* Your task *
What is the number of lines in the entries below that include the word "simulation"? Provide the number only.

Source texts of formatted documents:

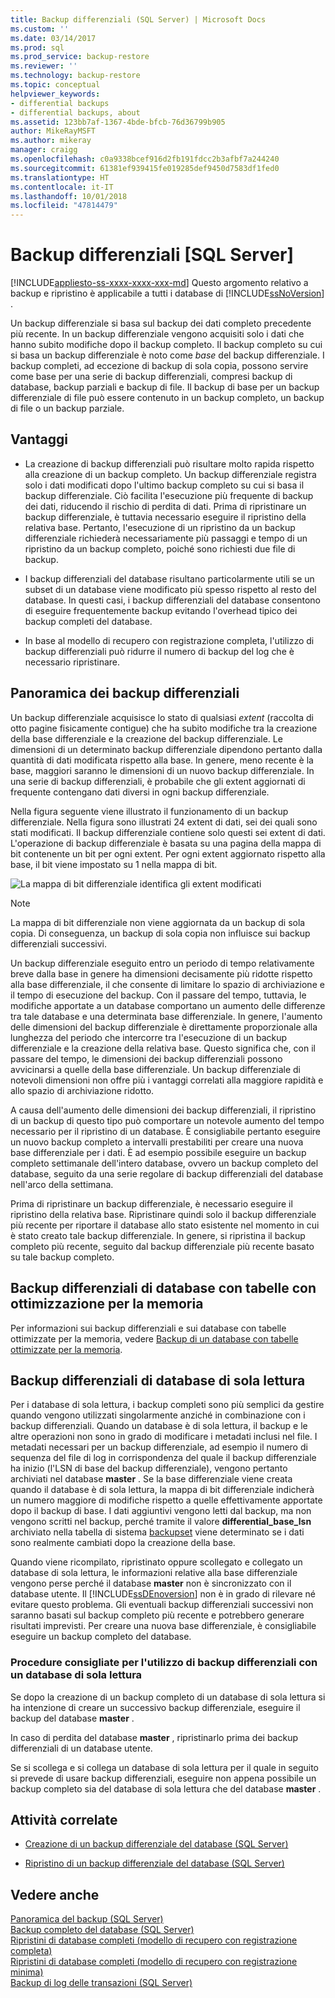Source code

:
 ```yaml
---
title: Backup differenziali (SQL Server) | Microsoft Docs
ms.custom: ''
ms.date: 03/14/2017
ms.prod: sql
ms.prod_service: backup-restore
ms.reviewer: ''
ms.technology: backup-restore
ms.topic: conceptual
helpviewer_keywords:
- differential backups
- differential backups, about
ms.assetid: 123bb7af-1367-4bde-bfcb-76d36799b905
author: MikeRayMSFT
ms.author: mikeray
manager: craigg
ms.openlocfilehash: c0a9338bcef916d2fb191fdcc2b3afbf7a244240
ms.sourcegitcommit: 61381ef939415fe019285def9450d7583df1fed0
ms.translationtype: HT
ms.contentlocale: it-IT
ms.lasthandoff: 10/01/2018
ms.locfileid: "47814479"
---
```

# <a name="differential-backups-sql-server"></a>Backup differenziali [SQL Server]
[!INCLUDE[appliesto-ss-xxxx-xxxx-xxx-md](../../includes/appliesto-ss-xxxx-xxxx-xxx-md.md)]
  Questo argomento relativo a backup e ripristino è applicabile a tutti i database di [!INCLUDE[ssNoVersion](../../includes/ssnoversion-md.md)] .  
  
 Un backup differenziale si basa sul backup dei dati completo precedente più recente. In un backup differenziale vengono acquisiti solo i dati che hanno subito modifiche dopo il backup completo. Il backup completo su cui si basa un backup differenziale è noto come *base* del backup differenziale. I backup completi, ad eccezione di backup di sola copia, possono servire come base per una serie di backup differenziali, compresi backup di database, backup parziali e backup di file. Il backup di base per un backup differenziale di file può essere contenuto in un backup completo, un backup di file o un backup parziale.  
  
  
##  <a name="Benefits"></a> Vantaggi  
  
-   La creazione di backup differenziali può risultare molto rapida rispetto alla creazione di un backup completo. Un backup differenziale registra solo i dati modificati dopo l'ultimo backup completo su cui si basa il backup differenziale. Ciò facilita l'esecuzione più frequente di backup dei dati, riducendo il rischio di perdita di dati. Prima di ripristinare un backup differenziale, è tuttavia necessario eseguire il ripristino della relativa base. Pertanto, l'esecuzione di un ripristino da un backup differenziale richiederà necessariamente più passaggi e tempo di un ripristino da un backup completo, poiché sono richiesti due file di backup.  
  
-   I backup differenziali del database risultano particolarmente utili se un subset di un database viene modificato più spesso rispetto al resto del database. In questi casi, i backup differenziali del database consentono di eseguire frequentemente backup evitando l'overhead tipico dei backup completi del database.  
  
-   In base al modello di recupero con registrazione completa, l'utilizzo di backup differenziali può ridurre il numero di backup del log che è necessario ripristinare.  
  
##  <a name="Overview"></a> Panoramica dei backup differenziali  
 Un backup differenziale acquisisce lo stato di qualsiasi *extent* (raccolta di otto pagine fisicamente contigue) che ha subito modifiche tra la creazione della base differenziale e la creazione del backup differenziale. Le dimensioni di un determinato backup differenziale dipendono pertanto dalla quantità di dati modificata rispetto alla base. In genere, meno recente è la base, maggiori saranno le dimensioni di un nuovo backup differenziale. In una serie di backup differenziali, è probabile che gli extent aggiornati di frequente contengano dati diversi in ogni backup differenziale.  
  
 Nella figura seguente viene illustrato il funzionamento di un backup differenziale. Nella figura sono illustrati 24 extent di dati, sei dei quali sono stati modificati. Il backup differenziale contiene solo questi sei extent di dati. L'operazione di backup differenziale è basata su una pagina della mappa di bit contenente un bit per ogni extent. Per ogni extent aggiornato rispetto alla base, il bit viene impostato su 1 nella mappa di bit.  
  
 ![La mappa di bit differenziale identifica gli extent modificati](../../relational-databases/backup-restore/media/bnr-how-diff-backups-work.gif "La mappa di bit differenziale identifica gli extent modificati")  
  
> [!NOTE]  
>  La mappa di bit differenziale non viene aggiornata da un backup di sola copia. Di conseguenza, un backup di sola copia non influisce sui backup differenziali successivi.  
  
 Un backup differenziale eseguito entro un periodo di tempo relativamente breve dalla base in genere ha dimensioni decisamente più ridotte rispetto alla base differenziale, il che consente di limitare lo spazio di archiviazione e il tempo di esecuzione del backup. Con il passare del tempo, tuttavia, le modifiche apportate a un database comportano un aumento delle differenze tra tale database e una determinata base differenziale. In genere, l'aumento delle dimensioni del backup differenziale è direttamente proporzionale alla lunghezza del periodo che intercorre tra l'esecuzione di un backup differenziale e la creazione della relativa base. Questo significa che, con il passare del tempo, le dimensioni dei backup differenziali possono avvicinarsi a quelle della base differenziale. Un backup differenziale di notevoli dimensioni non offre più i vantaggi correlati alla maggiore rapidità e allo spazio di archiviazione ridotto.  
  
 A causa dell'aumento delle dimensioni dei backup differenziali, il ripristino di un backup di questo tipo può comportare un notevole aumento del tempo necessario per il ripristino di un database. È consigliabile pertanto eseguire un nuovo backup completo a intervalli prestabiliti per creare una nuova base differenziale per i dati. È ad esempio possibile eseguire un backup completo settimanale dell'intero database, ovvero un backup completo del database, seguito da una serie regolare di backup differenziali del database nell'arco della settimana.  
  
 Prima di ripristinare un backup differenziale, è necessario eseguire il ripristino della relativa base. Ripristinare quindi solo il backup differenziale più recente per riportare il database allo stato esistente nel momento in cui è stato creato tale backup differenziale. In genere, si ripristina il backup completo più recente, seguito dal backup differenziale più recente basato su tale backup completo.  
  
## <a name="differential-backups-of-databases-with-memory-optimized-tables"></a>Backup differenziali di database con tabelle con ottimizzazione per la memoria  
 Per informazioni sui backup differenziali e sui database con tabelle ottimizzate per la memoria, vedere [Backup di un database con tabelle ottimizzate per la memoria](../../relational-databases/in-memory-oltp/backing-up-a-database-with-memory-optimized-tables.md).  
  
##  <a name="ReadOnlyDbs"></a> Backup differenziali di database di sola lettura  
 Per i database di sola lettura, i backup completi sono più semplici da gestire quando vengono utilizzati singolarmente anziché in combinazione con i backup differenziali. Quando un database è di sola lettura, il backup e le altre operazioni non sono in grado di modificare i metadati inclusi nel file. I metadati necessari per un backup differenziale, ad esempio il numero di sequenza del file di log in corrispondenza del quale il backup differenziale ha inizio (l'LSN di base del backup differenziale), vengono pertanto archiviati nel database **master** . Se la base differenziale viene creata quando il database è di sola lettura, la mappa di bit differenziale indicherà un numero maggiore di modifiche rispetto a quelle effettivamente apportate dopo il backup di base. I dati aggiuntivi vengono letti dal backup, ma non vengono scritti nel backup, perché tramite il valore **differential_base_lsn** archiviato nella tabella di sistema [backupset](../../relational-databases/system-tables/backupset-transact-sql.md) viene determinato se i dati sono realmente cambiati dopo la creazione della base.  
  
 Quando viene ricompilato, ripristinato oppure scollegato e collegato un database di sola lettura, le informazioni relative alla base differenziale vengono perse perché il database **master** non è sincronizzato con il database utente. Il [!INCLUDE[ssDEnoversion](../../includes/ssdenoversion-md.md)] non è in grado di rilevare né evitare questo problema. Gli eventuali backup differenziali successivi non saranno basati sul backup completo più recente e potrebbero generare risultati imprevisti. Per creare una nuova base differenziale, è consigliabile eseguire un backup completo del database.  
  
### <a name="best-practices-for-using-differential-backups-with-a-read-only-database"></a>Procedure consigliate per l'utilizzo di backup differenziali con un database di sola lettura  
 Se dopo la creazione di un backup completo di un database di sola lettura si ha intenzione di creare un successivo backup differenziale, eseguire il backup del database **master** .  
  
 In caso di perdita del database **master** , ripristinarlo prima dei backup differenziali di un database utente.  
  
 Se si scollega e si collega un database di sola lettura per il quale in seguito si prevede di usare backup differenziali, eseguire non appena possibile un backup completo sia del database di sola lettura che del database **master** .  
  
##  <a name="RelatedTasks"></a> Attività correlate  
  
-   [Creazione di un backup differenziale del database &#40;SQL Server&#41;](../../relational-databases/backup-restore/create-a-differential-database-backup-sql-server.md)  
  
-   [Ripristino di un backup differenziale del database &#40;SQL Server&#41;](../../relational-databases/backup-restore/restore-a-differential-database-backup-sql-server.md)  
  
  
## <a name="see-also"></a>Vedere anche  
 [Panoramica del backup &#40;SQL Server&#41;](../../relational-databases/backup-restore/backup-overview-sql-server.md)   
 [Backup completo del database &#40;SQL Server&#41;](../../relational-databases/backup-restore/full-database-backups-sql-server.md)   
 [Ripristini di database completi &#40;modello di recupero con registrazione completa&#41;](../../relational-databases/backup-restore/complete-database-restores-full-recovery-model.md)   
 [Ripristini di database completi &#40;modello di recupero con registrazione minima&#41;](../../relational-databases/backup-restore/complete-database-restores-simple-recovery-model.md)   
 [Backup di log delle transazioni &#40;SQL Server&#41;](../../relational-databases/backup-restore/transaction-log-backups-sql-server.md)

* * *

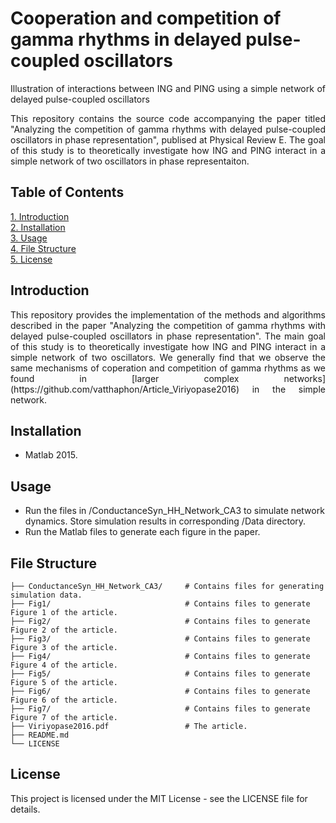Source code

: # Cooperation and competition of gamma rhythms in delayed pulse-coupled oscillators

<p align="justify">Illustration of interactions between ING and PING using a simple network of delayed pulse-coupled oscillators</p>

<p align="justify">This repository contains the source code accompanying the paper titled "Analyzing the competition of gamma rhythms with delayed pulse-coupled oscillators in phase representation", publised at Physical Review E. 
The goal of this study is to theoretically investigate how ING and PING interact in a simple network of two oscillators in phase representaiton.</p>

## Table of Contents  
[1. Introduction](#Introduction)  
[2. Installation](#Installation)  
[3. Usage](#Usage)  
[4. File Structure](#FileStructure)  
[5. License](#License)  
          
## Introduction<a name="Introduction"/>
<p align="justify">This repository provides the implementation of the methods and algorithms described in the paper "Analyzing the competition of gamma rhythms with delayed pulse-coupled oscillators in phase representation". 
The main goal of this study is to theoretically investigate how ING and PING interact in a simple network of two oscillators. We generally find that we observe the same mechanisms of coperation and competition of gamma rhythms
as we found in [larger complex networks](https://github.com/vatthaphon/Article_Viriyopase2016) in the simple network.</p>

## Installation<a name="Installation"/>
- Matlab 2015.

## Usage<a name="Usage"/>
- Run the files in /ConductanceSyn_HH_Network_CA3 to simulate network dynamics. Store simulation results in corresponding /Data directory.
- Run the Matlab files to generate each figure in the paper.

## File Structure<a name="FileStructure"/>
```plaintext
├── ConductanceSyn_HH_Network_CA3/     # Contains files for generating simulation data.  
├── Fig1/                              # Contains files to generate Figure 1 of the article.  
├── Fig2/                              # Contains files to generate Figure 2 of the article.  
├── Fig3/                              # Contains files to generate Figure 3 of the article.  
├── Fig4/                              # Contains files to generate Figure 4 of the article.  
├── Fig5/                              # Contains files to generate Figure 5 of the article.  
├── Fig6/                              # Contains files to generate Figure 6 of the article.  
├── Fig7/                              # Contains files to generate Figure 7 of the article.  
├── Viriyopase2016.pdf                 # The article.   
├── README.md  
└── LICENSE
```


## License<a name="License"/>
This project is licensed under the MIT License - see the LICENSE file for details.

...

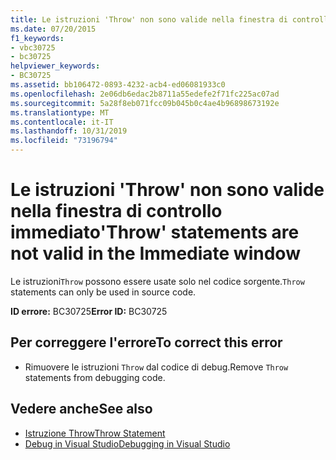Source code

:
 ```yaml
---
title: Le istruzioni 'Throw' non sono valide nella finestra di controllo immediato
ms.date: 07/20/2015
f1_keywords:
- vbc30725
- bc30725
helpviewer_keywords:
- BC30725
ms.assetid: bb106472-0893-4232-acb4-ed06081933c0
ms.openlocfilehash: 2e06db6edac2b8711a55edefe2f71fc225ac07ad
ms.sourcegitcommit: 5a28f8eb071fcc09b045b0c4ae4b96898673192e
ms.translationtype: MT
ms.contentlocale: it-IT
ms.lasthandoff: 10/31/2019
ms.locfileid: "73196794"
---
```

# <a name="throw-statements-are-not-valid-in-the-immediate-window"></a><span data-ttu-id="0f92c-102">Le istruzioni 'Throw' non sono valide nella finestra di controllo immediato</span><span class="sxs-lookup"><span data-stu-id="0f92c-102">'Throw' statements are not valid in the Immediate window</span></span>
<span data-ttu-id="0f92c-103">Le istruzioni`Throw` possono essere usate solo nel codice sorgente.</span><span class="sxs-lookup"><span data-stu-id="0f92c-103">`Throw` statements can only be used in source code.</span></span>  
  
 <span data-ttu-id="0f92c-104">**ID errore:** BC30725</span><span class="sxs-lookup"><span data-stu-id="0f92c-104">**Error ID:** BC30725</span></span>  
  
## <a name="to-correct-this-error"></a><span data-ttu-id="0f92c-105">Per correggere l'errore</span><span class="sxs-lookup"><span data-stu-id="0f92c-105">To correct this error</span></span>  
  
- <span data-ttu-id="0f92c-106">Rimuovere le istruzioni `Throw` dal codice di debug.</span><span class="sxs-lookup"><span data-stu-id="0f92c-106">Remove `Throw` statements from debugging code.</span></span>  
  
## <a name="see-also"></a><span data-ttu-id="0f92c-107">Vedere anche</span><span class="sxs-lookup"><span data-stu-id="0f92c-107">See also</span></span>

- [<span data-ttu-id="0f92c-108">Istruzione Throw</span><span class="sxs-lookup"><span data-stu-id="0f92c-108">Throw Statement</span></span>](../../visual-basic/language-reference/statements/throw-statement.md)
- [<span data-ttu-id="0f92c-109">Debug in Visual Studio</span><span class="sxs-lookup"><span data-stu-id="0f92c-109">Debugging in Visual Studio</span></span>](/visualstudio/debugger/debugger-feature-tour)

* Worked solution *
2